Racial Segregation and Disparities in Cancer Stage for Seniors
Disparities in cancer survival may be related to differences in stage. Segregation may be associated with disparities in stage, particularly for cancers for which screening promotes survival.
The objective of the study was to examine whether segregation modifies racial/ethnic disparities in stage.
The design of the study was analysis of Surveillance, Epidemiology, and End Results Medicare data for seniors with breast, colorectal, lung, and prostate cancer (n = 410,870).

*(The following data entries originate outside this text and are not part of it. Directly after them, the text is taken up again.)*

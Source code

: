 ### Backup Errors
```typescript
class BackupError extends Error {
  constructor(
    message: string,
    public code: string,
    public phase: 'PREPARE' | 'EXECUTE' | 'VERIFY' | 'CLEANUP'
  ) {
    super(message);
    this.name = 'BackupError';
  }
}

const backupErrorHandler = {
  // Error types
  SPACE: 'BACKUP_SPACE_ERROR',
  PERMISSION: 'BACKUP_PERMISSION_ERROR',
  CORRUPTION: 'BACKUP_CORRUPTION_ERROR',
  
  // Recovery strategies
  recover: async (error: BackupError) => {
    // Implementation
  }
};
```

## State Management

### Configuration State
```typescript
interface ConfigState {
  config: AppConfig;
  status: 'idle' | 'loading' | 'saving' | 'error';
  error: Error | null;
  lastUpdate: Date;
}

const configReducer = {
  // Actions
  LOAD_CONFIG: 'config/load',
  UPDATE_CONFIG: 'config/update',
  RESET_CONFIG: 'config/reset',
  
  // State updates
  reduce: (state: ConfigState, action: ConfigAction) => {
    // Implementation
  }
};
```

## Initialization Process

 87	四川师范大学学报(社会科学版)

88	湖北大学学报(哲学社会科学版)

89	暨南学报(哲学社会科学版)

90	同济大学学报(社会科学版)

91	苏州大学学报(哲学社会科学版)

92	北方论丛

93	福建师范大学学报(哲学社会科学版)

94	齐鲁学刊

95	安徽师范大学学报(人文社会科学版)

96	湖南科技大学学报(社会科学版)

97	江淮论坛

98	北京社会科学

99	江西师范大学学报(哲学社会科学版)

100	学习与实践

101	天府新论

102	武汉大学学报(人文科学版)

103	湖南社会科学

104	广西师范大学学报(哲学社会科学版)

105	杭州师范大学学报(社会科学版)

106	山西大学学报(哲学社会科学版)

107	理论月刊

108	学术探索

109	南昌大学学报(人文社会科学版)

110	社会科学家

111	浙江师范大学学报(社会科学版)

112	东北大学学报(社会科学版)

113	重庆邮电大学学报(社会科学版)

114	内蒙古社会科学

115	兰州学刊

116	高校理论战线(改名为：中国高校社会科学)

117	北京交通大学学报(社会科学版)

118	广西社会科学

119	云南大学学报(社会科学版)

Measurements and main results
The outcome was early- versus late-stage diagnosis. Area of residence was categorized into 4 groups: low segregation/high income (potentially the most advantaged), high segregation/high income, low segregation/low income, and high segregation/low income (possibly the most disadvantaged). Blacks were less likely than whites to be diagnosed with early-stage breast, colorectal, or prostate cancer, regardless of area. For colorectal cancer, the black/white disparity was largest in low-segregation/low-income areas (black/white odds ratio [OR] of early stage 0.51) and smallest in the most segregated areas (ORs 0.71 and 0.74, P < .005). Differences in disparities in stage by area category were not apparent for breast, prostate, or lung cancer. Whereas there were few Hispanic–white differences in early-stage diagnosis, the Hispanic/white disparity in early-stage diagnosis of breast cancer was largest in low-segregation/low-income areas (Hispanic/white OR of early stage 0.54) and smallest in high-segregation/low-income areas (OR 0.96, P < .05 compared to low-segregation/low-income areas).
Disparities in stages for cancers with an established screening test were smaller in more segregated areas.